1994 Strathclyde water referendum
| March 1994 |
- Strathclyde, Scotland

Results
| Choice | Votes | % |
| Yes | 33,956 | 2.76% |
| No | 1,194,667 | 97.24% |
| Valid votes | 1,228,623 | 99.86% |
| Invalid or blank votes | 1,705 | 0.14% |
| Total votes | 1,230,328 | 100.00% |
| Registered voters/turnout | 1,720,940 | 71.49% |

= 1994 Strathclyde water referendum =

Water privatisation referendum in Scotland

In 1994, the ruling Conservative Government of the United Kingdom brought forward plans to overhaul a number of aspects of local government in Scotland as part of the Local Government etc. (Scotland) Act 1994. Part II of the Act reorganised Scotland's water supply and sewerage services, previously the responsibility of regional councils.
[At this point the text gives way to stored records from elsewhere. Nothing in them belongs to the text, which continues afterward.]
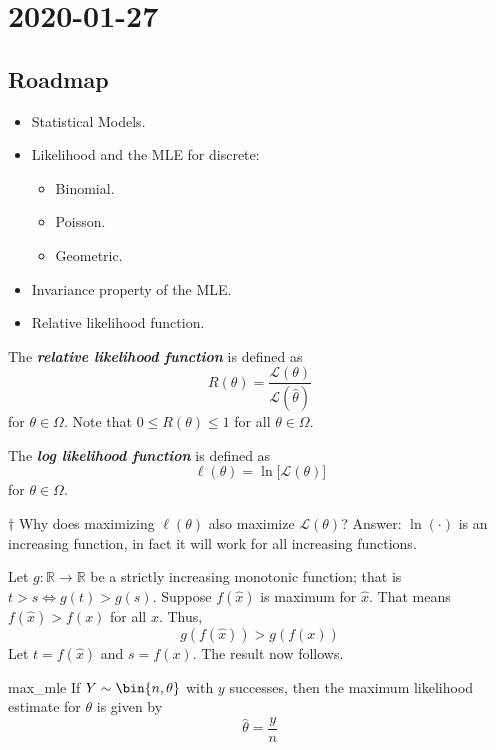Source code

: \section{2020-01-27}
\subsection*{Roadmap}
\begin{itemize}
    \item Statistical Models.
    \item Likelihood and the MLE for discrete:
          \begin{itemize}
              \item Binomial.
              \item Poisson.
              \item Geometric.
          \end{itemize}
    \item Invariance property of the MLE.
    \item Relative likelihood function.
\end{itemize}

\begin{Definition}{}{}
    The \textbf{\emph{relative likelihood function}} is defined as
    \[ R(\theta)=\frac{\mathcal{L}(\theta)}{\mathcal{L}(\hat{\theta})} \]
    for $ \theta\in\Omega $. Note that $ 0\leqslant R(\theta)\leqslant 1 $
    for all $ \theta\in\Omega $.
\end{Definition}


\begin{Definition}{}{}
    The \textbf{\emph{log likelihood function}} is defined as
    \[ \ell(\theta)=\ln\bigl[\mathcal{L}(\theta) \bigr] \]
    for $ \theta\in\Omega $.
\end{Definition}

$ \dagger $ Why does maximizing $ \ell(\theta) $ also maximize $ \mathcal{L}(\theta) $?
Answer: $ \ln(\cdot) $ is an increasing function, in fact it will work for all increasing functions.

Let $ g:\mathbb{R}\to\mathbb{R} $ be a strictly increasing monotonic function;
that is $ t>s \iff g(t)>g(s) $. Suppose $ f(\hat{x}) $ is maximum for $ \hat{x} $.
That means $ f(\hat{x})>f(x) $ for all $ x $. Thus,
\[ g(f(\hat{x}))>g(f(x)) \]
Let $ t=f(\hat{x}) $ and $ s=f(x) $. The result now follows.


\begin{Proposition}{}{max_mle}
    If $ Y \sim \bin{n,\theta} $ with $ y $ successes, then the
    maximum likelihood estimate for $ \theta $ is given by
    \[ \hat{\theta}=\frac{y}{n} \]
\end{Proposition}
Three water authorities were established: East of Scotland Water; West of Scotland Water; and North of Scotland Water. The main reason for this reorganisation was to prepare for the privatisation of water services, to bring Scotland into line with the rest of the UK. The water authorities in England and Wales had been privatised in 1989. However, public opinion was strongly against such a move, with successive polls showing 86–91% of people definitely opposed.

== Referendum ==
In March 1994 Strathclyde Regional Council held a postal referendum of Strathclyde residents on whether control of water and sewerage services should be privatised. Seven out of ten voters returned papers, a total of 1.2 million people, of whom 97% voted against privatisation.

| NO vote | YES vote |
|---|---|
| 1,194,667 | 33,956 |

| NO : 1,194,667 (97%) | | | YES : 33,956 (3%) |
▲

| Turnout | Total votes cast |
|---|---|
| 70% | 1,228,623 |

==Aftermath==

With mounting disagreement with plans the policy was dropped, and the three Scottish Water Authorities were kept in public hands. In 2002 all three were merged to create Scottish Water, a publicly owned water authority of the Scottish Government in the post-devolution era.